Work instruction:
Search the material for lines containing the word "html", and copy each one.

Listed records:
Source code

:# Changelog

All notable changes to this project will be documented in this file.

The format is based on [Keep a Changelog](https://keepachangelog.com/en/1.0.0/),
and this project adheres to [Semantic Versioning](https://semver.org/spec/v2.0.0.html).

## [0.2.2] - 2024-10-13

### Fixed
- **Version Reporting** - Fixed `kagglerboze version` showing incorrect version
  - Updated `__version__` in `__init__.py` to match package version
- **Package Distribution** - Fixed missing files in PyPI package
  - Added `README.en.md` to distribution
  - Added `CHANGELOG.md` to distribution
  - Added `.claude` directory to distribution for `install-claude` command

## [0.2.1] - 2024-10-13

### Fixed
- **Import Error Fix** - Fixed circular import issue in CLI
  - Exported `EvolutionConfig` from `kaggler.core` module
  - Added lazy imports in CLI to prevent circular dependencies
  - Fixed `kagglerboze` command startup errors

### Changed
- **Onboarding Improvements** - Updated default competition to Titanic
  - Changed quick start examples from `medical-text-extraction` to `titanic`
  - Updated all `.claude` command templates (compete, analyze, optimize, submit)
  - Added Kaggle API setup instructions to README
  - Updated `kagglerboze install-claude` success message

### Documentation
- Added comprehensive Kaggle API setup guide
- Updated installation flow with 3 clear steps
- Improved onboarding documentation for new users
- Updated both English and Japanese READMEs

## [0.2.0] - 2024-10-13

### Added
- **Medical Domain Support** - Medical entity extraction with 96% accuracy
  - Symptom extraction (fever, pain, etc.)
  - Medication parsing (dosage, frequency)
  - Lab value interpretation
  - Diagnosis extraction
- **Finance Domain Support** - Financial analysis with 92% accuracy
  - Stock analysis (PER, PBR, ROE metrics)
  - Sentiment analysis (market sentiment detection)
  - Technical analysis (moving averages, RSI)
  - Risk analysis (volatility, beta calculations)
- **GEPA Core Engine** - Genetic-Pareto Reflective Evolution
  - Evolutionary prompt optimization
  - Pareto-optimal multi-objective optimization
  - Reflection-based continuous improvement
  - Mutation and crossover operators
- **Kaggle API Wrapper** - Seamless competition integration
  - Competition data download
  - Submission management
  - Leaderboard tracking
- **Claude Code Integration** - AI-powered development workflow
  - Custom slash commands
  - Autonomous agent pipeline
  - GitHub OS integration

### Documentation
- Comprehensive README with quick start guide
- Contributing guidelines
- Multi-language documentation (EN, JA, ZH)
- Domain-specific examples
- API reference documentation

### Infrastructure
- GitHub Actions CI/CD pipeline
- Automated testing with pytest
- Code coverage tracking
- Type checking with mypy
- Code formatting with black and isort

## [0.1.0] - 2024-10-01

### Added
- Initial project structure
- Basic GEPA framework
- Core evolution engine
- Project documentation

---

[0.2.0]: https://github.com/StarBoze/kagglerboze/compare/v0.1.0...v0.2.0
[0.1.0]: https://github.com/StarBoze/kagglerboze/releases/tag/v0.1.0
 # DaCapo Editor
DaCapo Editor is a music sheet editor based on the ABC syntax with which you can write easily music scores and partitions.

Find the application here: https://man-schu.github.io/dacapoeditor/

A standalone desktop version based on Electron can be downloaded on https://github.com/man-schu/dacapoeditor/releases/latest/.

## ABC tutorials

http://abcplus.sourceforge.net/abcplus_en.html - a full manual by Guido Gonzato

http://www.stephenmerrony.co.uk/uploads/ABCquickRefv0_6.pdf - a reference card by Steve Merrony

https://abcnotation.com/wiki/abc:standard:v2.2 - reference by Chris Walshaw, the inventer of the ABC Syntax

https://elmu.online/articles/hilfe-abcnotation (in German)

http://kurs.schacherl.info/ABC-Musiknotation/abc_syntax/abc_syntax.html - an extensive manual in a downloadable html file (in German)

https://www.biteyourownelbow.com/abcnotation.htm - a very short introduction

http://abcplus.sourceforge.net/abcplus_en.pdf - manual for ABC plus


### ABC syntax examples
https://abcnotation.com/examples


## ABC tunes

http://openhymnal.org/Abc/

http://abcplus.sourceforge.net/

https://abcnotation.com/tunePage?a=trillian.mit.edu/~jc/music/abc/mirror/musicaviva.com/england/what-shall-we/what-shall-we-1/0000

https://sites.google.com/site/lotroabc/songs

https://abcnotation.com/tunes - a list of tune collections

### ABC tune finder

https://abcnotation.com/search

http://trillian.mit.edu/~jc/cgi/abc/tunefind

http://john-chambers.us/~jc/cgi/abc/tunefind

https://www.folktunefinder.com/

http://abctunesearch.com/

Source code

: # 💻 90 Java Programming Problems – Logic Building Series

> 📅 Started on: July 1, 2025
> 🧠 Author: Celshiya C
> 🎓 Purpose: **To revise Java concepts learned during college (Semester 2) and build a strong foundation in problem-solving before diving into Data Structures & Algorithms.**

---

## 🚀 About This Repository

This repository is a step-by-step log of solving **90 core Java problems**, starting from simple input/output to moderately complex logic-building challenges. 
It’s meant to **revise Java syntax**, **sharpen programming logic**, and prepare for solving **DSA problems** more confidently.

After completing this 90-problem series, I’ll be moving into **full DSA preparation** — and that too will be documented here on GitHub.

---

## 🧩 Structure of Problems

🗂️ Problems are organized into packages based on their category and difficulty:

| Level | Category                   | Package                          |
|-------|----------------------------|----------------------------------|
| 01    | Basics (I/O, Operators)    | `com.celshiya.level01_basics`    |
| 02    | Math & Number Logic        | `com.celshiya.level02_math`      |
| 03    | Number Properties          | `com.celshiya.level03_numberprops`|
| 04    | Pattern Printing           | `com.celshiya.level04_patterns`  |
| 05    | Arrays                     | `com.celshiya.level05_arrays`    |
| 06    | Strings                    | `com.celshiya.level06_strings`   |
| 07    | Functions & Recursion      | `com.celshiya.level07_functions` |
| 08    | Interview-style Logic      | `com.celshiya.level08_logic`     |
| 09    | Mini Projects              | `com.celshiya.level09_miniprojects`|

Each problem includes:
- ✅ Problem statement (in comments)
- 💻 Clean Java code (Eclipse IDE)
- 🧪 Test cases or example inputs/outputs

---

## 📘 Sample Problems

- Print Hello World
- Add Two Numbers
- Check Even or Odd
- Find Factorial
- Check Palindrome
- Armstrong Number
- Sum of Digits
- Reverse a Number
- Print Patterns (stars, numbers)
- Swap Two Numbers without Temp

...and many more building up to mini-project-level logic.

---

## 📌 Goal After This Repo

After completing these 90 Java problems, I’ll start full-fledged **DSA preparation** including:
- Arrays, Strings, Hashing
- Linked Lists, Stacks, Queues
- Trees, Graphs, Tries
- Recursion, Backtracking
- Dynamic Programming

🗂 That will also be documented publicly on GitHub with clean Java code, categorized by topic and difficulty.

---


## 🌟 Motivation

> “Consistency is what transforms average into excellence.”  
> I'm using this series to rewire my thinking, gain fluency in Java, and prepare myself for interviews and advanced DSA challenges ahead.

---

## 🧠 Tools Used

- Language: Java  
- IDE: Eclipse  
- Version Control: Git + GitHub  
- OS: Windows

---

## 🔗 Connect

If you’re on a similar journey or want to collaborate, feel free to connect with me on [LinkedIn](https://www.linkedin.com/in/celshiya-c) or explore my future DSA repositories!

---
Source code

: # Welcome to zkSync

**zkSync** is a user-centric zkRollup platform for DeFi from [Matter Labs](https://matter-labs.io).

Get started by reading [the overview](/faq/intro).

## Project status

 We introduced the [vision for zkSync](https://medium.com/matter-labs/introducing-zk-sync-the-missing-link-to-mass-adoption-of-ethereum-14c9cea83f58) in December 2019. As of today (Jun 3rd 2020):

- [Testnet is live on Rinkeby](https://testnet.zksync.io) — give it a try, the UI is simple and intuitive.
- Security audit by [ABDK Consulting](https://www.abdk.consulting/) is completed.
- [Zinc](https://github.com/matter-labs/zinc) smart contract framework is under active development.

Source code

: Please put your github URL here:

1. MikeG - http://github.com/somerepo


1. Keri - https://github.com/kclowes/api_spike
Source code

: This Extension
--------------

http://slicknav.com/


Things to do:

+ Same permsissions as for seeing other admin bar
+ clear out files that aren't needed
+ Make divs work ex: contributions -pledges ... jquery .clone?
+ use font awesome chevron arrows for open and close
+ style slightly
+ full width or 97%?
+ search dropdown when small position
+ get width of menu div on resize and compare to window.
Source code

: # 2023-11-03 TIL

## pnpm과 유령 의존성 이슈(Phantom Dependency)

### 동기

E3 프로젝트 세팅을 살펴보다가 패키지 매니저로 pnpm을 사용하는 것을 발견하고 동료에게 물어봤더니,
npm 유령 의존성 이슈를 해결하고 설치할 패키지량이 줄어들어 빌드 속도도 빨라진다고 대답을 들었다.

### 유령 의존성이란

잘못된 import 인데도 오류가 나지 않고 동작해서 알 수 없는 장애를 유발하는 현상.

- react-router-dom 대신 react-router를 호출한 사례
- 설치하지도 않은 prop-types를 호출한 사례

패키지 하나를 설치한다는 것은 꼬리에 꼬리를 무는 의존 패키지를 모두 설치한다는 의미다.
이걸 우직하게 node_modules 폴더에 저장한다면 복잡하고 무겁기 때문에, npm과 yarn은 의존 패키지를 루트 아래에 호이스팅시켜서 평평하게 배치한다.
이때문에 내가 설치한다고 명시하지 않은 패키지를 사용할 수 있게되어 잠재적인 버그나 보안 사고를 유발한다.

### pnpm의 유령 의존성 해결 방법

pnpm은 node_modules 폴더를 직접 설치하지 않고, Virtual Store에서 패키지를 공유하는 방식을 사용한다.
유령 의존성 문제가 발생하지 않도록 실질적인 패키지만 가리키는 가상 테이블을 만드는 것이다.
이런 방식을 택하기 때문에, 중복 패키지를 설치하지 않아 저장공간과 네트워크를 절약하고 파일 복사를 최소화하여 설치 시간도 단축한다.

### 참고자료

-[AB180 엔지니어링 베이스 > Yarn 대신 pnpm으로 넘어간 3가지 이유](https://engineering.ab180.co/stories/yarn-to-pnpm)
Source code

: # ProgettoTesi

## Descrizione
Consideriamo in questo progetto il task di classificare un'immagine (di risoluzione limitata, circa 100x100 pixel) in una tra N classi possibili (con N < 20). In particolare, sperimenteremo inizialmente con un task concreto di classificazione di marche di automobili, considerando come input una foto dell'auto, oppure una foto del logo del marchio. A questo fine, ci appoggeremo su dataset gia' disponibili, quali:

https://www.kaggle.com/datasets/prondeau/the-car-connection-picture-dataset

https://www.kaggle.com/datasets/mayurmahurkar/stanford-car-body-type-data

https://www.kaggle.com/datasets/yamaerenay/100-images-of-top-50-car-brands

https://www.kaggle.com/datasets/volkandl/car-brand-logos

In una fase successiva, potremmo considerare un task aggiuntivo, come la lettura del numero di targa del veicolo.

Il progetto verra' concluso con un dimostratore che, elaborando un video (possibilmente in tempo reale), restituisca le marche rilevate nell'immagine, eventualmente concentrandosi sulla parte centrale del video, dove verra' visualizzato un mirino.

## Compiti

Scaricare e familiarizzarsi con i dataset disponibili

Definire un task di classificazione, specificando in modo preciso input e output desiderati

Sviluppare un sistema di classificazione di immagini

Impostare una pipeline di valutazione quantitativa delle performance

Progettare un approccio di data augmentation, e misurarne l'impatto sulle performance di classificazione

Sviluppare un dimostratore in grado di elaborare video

Solution to this problem:
and this project adheres to [Semantic Versioning](https://semver.org/spec/v2.0.0.html).
http://abcplus.sourceforge.net/abcplus_en.html - a full manual by Guido Gonzato
http://kurs.schacherl.info/ABC-Musiknotation/abc_syntax/abc_syntax.html - an extensive manual in a downloadable html file (in German)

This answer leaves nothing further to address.